ABD-Çin Rekabeti Bağlamında Güney Kore-Japonya Anlaşmazlığı


Günümüzdeki Güney Kore-Japonya anlaşmazlığının arkasındaki en önemli sebeplerden biri Uzak Doğu’daki Çin-ABD rekabeti, diğeri ise ABD’nin Uzak Doğu’dan çekilmeye yönelmesidir.

Uzak Doğu’daki Çin-ABD rekabeti açısından değerlendirmek gerekirse, öncelikle belirtmek gerekir ki Çin, Güneydoğu Asya, Kore yarımadası ve Orta Asya’yı potansiyel olarak kendi nüfuz alanı (hatta bazılarını ise kendi toprağı) olarak nitelendirmektedir. Geçmişte Kore geleneksel olarak büyük ölçüde Çin’e bağlıydı ve Çin de Kore’yi kendi toprağı gibi değerlendirmekteydi. Fakat 1910-1945 yıllarında Kore Yarımadası’nın Japonya tarafından yönetilmesi ve 1945’ten sonra Güney Kore’nin ABD himayesi altına girmesi, Kore Yarımadası üzerindeki güç haritasını önemli derecede değiştirmiştir. Özellikle 1965 yılında “Japonya-Güney Kore Anlaşması” imzalandıktan sonra her iki ülke de komünist blok karşısında ABD’nin birer kalesi olmuş ve Güney Kore’de Japon karşıtlığı devam etmesine rağmen ikili ilişkiler pekiştirilmiştir. Bu yüzden Güney Kore-Japonya anlaşmazlığı o dönemde günümüzdeki gibi alevlenmemiş ve bu iki ülke arasında ABD’nin denetimi altında yoğun bir iletişim söz konusu olmuştur.

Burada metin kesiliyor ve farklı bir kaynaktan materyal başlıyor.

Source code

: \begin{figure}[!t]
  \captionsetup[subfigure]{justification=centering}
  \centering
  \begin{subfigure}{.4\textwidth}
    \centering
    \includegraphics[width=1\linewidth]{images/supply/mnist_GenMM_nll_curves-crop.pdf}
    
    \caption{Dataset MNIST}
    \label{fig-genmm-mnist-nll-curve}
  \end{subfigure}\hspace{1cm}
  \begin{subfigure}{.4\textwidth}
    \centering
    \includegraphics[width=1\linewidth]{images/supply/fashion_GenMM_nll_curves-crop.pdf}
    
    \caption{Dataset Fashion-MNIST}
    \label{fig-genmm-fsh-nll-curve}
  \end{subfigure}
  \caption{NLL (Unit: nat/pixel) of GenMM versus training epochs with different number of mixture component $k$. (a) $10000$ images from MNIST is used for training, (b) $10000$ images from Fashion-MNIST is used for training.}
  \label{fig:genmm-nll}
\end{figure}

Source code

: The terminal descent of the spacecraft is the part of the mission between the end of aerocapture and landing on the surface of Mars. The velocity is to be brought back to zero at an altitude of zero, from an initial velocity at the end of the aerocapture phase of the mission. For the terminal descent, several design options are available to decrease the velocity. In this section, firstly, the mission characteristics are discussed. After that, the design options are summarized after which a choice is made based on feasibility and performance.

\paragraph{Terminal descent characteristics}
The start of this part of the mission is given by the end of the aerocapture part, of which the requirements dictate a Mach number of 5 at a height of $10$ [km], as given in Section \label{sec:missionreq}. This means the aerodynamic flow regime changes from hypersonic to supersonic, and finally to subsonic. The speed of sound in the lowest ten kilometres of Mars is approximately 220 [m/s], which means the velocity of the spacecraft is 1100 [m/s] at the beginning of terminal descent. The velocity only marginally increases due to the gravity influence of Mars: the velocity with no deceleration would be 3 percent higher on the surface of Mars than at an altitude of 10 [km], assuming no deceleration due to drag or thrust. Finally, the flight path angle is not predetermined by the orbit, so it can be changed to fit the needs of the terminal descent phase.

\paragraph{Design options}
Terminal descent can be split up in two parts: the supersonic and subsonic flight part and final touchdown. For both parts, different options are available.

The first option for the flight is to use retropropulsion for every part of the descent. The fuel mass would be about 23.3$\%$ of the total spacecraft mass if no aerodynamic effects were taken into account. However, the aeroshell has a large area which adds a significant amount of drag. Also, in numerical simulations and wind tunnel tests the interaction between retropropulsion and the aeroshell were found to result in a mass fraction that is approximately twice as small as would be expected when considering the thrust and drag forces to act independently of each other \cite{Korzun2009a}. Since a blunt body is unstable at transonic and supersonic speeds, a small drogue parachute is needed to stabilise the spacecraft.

Diğer yandan, Soğuk Savaş’ın sona ermesi, Güney Kore ekonomisinin yükselmeye başlaması ve 1990’lı yılların sonunda Çin ekonomisinin hızlı bir şekilde gelişmeye başlaması, Kore Yarımadası üzerindeki güç haritasını önemli derecede değiştirmiştir. ABD-Çin ilişkilerinin gelişmesi ve SSCB’nin dağılması sebebiyle ABD için Güney Kore ve Japonya’nın stratejik önemi azalmaya başlamıştır. Ayrıca Güney Kore ekonomik ve siyasi olarak güçlenmeye başladıkça Japonya’ya karşı daha sert bir tutum göstermeye başlamıştır.

Özellikle Çin’in Asya ekonomisi üzerinde hâkimiyet kurmaya başlaması Güney Kore’nin Japonya ve ABD’den uzaklaşmasına sebep olmuştur. Günümüzde Güney Kore’nin en büyük ticari ortağı Çin Halk Cumhuriyeti’dir ve iki ülke arasındaki ticaret miktarı artık Güney Kore ve ABD arasındaki ticaret miktarını aşmış durumdadır. Böylece Güney Kore ekonomisi fiilen Çin’in nüfuzu altına girmiştir ve Çin, Güney Kore üzerindeki etkisini önemli derecede arttırmaktadır. Bu bağlamda Güney Kore, Japonya-ABD ittifakından uzaklaşarak Japonya’ya karşı tutumunu daha da sertleştirmektedir.
 

ABD’nin Günümüzdeki Uzak Doğu Politikası Bağlamında Güney Kore-Japonya Anlaşmazlığı


Geçmişte ABD, Güney Kore ve Japonya’yı “SSCB, Kuzey Kore ve Çin gibi devletlerden oluşan komünist bloğuna karşı birer kale” olarak kullanmaktaydı ve bu doğrultuda Güney Kore’deki ABD askeri üslerini güçlendirmekteydi. Böylece geleneksel olarak ABD, Güney Kore açısından “en güvenli ülke” olarak görülmekteydi.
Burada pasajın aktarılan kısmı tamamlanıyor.